David Zhao - 02/24/2023

 

Surfactant self-assembly in solution formulations plays an important role in numerous biological and industrial applications ranging from detergents to oil-recovery. The morphologies of these self-assembled structures are major determinants for functionality and are controllable via a multivariate design space (temperature, composition, chemistry, and solution conditions, etc.). Thus, to accelerate
product design and discovery of new surfactant chemistries, improved methods for predictive computational modeling are needed for efficiently sweeping the expansive design space and studying the solution phase self-assembly behavior of surfactants. Conventional computational chemistry techniques for modeling surfactants include all-atom (AA) and coarse-grain (CG) molecular dynamics (MD). However, these particle-based methods become prohibitively expensive at the length and time scales that characterize the equilibration of surfactant micelles and mesophases.

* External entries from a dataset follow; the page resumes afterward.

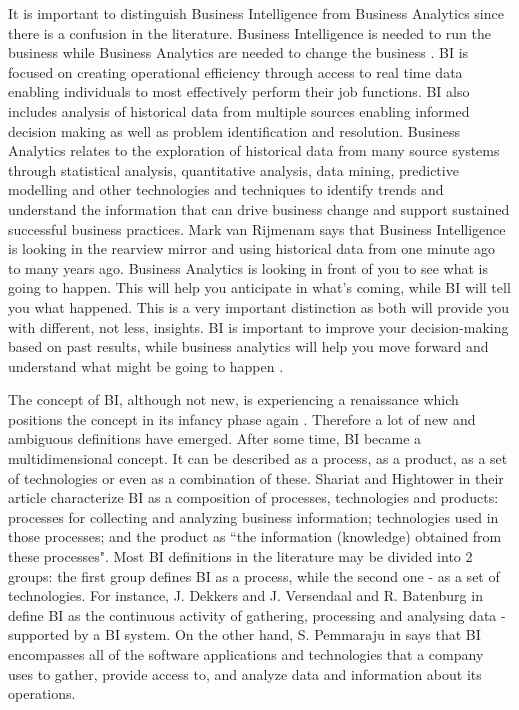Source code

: \documentclass[runningheads]{llncs}
\begin{document}
It is important to distinguish Business Intelligence from Business Analytics since there is a confusion in the literature.  Business Intelligence is needed to run the business while Business Analytics are needed to change the business \cite{HEINZE}. BI is focused on creating operational efficiency through access to real time data enabling individuals to most effectively perform their job functions. BI also includes analysis of historical data from multiple sources enabling informed decision making as well as problem identification and resolution. Business Analytics relates to the exploration of historical data from many source systems through statistical analysis, quantitative analysis, data mining, predictive modelling and other technologies and techniques to identify trends and understand the information that can drive business change and support sustained successful business practices. Mark van Rijmenam says that Business Intelligence is looking in the rearview mirror and using historical data from one minute ago to many years ago. Business Analytics is looking in front of you to see what is going to happen. This will help you anticipate in what’s coming, while BI will tell you what happened. This is a very important distinction as both will provide you with different, not less, insights. BI is important to improve your decision-making based on past results, while business analytics will help you move forward and understand what might be going to happen \cite{HEINZE}.

The concept of BI, although not new, is experiencing a renaissance which positions the concept in its infancy phase again \cite{SHOLLO}. Therefore a lot of new and ambiguous definitions have emerged. After some time, BI became a multidimensional concept. It can be described as a process, as a product, as a set of technologies or even as a combination of these. Shariat and Hightower in their article \cite{SHARIAT} characterize BI as a composition of processes, technologies and products: processes for collecting and analyzing business information; technologies used in those processes; and the product as “the information (knowledge) obtained from these processes". Most BI definitions in the literature may be divided into 2 groups: the first group defines BI as a process, while the second one - as a set of technologies. For instance, J. Dekkers and J. Versendaal and R. Batenburg in \cite{DEKKERS} define BI as the continuous activity of gathering, processing and analysing data - supported by a BI system. On the other hand, S. Pemmaraju in \cite{RELATION} says that BI encompasses all of the software applications and technologies that a company uses to gather, provide access to, and analyze data and information about its operations. 
\end{document}
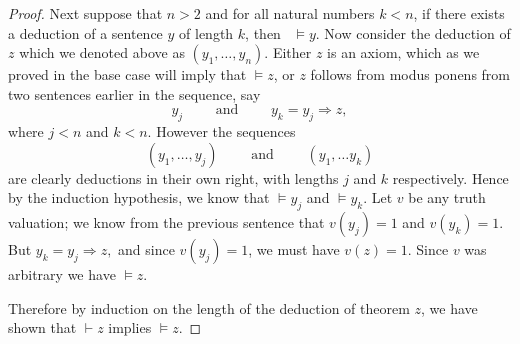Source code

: \documentclass[11pt,titlepage]{article}
\newcommand{\spand}{\qquad\text{ and }\qquad}
\newcommand{\imp}{\Rightarrow}
\theoremstyle{definition}
\begin{document}
\begin{proof}
Next suppose that $n>2$ and for all natural numbers $k< n$, if there exists a deduction of a sentence $y$ of length $k$, then \ $\vDash y$. Now consider the deduction of $z$ which we denoted above as $(y_1,\ldots,y_n)$. Either $z$ is an axiom, which as we proved in the base case will imply that $\vDash z$, or $z$ follows from modus ponens from two sentences earlier in the sequence, say $$y_j \spand y_k=y_j\imp z,$$ where $j<n$ and $k<n$. However the sequences $$(y_1,\ldots, y_j) \spand (y_1,\ldots y_k)$$ are clearly deductions in their own right, with lengths $j$ and $k$ respectively. Hence by the induction hypothesis, we know that $\vDash y_j$ and $\vDash y_k$. Let $v$ be any truth valuation; we know from the previous sentence that $v(y_j)=1$ and $v(y_k)=1$. But $y_k = y_j \imp z,$ and since $v(y_j)=1$, we must have $v(z)=1$. Since $v$ was arbitrary we have $\vDash z$.

Therefore by induction on the length of the deduction of theorem $z$, we have shown that $\vdash z$ implies $\vDash z$.
\end{proof}
\end{document}
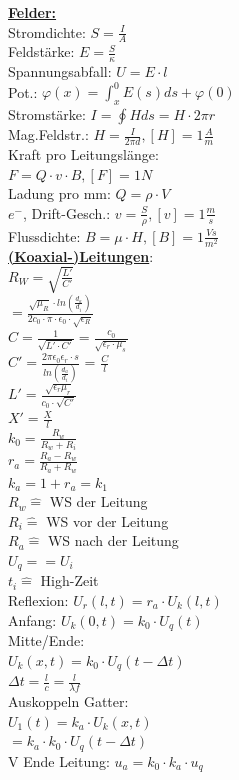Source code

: \documentclass[11pt]{article}
\begin{document}
\begin{minipage}{0.33\textwidth}

\underline{\textbf{Felder:}}\\
Stromdichte: $S=\frac{I}{A}$\\
Feldstärke: $E=\frac{S}{\kappa}$\\
Spannungsabfall: $U=E \cdot l$\\
Pot.: $\varphi (x)= \int_x^0 E(s)ds + \varphi(0)$\\
Stromstärke: $I = \oint H ds = H \cdot 2\pi r$\\
Mag.Feldstr.: $H = \frac{I}{2\pi d}, [H] = 1\frac{A}{m}$\\
Kraft pro Leitungslänge:\\
\phantom{ss} $F=Q \cdot v \cdot B, [F] = 1N$\\
Ladung pro mm: $Q = \rho \cdot V$\\
$e^-$, Drift-Gesch.: $v = \frac{S}{\rho}, [v] = 1\frac{m}{s}$\\
Flussdichte: $B=\mu \cdot H, [B] = 1 \frac{Vs}{m^2}$\\
 
 \underline{\textbf{(Koaxial-)Leitungen}}:\\
$R_W = \sqrt{\frac{L'}{C'}}$\\
    \phantom{sssi} $=\frac{\sqrt{\mu_R} \cdot ln(\frac{d_a}{d_i})}{2c_0 \cdot \pi \cdot \epsilon_0 \cdot \sqrt{\epsilon_R}}$\\
$C = \frac{1}{\sqrt{L' \cdot C'}} = \frac{c_0}{\sqrt{\epsilon_r \cdot \mu_s}}$\\
$C' = \frac{2\pi \epsilon_0 \epsilon_r \cdot s}{ln(\frac{d_a}{d_i})}$ = $\frac{C}{l}$\\
$L' = \frac{\sqrt{\epsilon_r \mu_r}}{c_0 \cdot \sqrt{C'}}$\\
$X' = \frac{X}{l}$\\

$k_0 = \frac{R_w}{R_w + R_i} $\\
$r_a = \frac{R_a - R_w}{R_a + R_w} $\\
$k_a = 1 + r_a = k_1$\\
$R_w \hat{=}$ WS der Leitung\\
$R_i \hat{=}$ WS vor der Leitung\\
$R_a \hat{=}$ WS nach der Leitung\\
$U_q == U_i$\\
$t_i \hat{=}$ High-Zeit\\
Reflexion: $U_r(l,t) = r_a \cdot U_k(l,t)$\\
Anfang: $U_k(0,t)=k_0 \cdot U_{q}(t)$\\
Mitte/Ende:\\
\phantom{ss} $U_k(x,t)= k_0 \cdot U_{q}(t-\Delta t)$\\
\phantom{sss}$\Delta t = \frac{l}{c} = \frac{l}{\lambda f}$\\
Auskoppeln Gatter:\\
\phantom{ss} $U_1(t) = k_a \cdot U_k(x,t) $\\
\phantom{sssssssiiii}$= k_a\cdot k_0 \cdot U_q(t-\Delta t)$\\
V Ende Leitung: $u_a = k_0 \cdot k_a \cdot u_q$\\


\end{minipage}
\end{document}
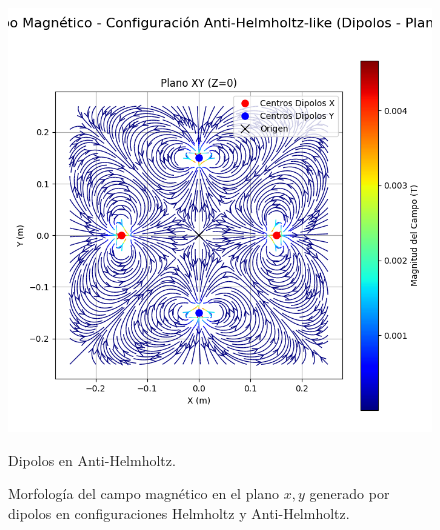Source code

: \begin{figure}[H]
\begin{minipage}[b]{0.48\textwidth}
    \includegraphics[width=\linewidth, trim={0cm 2cm 0cm 1cm}, clip]{Sections/Figures/antihelmholtz_dipoles_xy_field.png} %
    \caption{Dipolos en Anti-Helmholtz.}
    \label{fig:antihelmholtz_dipoles_xy_field}
  \end{minipage}
  \caption{Morfología del campo magnético en el plano $x,y$ generado por dipolos en configuraciones Helmholtz y Anti-Helmholtz.}
  \label{fig:campos_dipolos}
\end{figure}

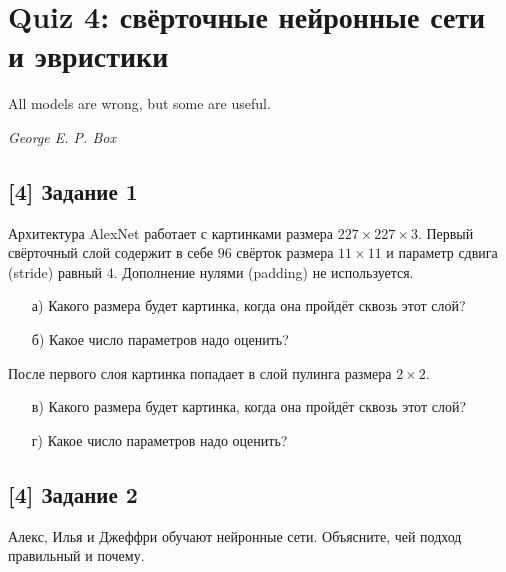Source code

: \documentclass[12pt, a4paper, oneside]{article}
\begin{document}
\section*{Quiz 4: свёрточные нейронные сети и эвристики}

\epigraph{All models are wrong, but some are useful.}{\textit{George E. P. Box}}

\vspace{-0.5cm}
\subsection*{[4] Задание 1}
\vspace{-0.5cm}

Архитектура AlexNet работает с картинками размера $227 \times 227 \times 3$.  Первый свёрточный слой содержит в себе $96$ свёрток размера $11 \times 11$ и параметр сдвига (stride) равный $4$. Дополнение нулями (padding) не используется. 

\begin{enumerate} 
    \item[а)]  Какого размера будет картинка, когда она пройдёт сквозь этот слой?  
    
    
    \item[б)] Какое число параметров надо оценить?
\end{enumerate}

После первого слоя картинка попадает в слой пулинга размера $2 \times 2$. 
\begin{enumerate} 
    \item[в)]  Какого размера будет картинка, когда она пройдёт сквозь этот слой?  
    
    \item[г)] Какое число параметров надо оценить?
\end{enumerate}

\vspace{-0.5cm}
\subsection*{[4] Задание 2}
\vspace{-0.5cm}

Алекс, Илья и Джеффри обучают нейронные сети. Объясните, чей подход правильный и почему.
\end{document}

An alternative approach to particle-based simulations is to employ an equilibrium statistical field theory representation, that is particularly efficient for simulating large simulations and rigorously determining equilibrium phase behavior. A practical limitation to field theories, though, is their reliance on mesoscale phenomenological parameters that often need to be determined by
experiments. To overcome these individual limitations, we propose to employ a novel multiscale methodology that uses small-scale AA simulations to parameterize statistical field theory models via a bottom-up relative entropy coarse-graining. Through this approach, a molecularly informed statistical field theory can be built to make completely de novo predictions of surfactant phase behavior in the
absence of any experimental input. In this presentation, I will demonstrate the process for establishing the multiscale workflow for C12E5, a common nonionic surfactant, and show how I aim to validate the resulting computational model.